Why Don't We Trust Our Data? And What Can We Do about It?

Why Don't We Trust Our Data? And What Can We Do about It?

StockSnap_REVXK9HRNF_climbertools_datatrust_BpOne of the reasons we got into this business was a desire to help organizations make better use of data. Over the years we have worked with hundreds of organizations to introduce data into the decision-making process, to provide easier and more secure access to data, and to document the range and types of data collected and the potential uses to which data can be put. In this blog post we will discuss why we do not trust our data and what we can do to improve trust.

While we have observed a change with respect to the volume and variety of data collected or otherwise made available, and a similar kind of change in the data-handling and presentation capabilities of business intelligence and analysis tools, one thing that has not changed quite so much is how well organizations are able to utilize their data. While nearly all of our clients express interest in using data strategically, and relying on it across their operations, many of them remain hesitant when it comes to putting these goals into practice. When we ask them, we often hear that they still - after all this time and work - don't really trust their data.

Why don't they trust data? We have the heard the following, and more.
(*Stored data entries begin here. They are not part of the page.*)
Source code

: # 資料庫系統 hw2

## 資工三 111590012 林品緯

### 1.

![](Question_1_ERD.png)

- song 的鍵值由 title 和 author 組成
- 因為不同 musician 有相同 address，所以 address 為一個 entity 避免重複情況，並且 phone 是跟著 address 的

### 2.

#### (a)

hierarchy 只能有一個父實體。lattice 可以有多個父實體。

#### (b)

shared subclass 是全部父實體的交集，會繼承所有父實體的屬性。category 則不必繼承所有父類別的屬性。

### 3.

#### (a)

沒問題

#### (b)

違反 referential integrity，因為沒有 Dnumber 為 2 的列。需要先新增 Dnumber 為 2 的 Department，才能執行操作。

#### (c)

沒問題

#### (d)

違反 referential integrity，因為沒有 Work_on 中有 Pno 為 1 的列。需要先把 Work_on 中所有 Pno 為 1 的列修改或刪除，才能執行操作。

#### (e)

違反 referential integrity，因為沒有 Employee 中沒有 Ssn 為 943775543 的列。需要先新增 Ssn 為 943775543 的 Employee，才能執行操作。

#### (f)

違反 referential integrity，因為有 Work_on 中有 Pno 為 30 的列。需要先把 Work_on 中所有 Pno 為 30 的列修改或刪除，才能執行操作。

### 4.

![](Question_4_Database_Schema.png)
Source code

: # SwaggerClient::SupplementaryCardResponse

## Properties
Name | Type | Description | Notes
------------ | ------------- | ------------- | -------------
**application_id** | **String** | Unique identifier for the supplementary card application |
  1. They've been burned by inaccurate or misleading data in the past. This leads to a continued lack of confidence in the underlying data, or perhaps in the analysts who are providing it. Too often there is little visibility into or transparency around data sets, sources, and manipulation.

  2. The data doesn't conform to expectations or align with their hopes. Sometimes the results of a data analysis are so far outside expectations that they don't seem credible, especially when those results seem to show poor performance. Sometimes a rigorous analysis suggests a plan of action that is daunting, or risky.

  3. Data consumers don't understand data well enough to take informed action around it. We have observed that analytics of any kind can easily become a black box, where the methods are murky, the outcomes are opaque, and data providers cannot adequately explain their work or justify their conclusions. At a certain managerial level, consumers are likely not to have much familiarity with the real-life concepts to which the data refers. And data literacy capabilities often lag or are underdeveloped, which can render any sophisticated analysis inaccessible. In some cases managers who lack data literacy can be actively hostile ("we don't want to hear what the nerds have to say"), and in other cases managers whose data literacy capabilities, real or imagined, outstrip the capabilities of others in the organization, will take on unwarranted gatekeeping and interpretation roles.

  4. Data and analytics are delivered in an inappropriate or otherwise ineffectual format. While charts and graphs may convey certain information better than other tables or bullet points, not all visualizations are created equal. A dashboard with too much detail, or too jarring a color scheme, or too many objects to draw attention, may well be worse than a dashboard or traditional report containing less information. No tool can overcome the confusion that arrives when labels and data terminology are not explained, when assumptions and methods are not named, or when unexpected data points are not annotated.

  5. It takes too long to verify and deliver the data. Not all decisions are baked into a multi-year strategic plan; in fact, an increasing number of decisions that would be improved with recourse to relevant data are time-sensitive. If those decisions must be made on incomplete or partial data, it is not too big a leap to decide to continue to operate without data. Unverified data is often easy to lay hands on, and it can drown out or otherwise displace verified results. When the perfect becomes the enemy of the good, you often get neither.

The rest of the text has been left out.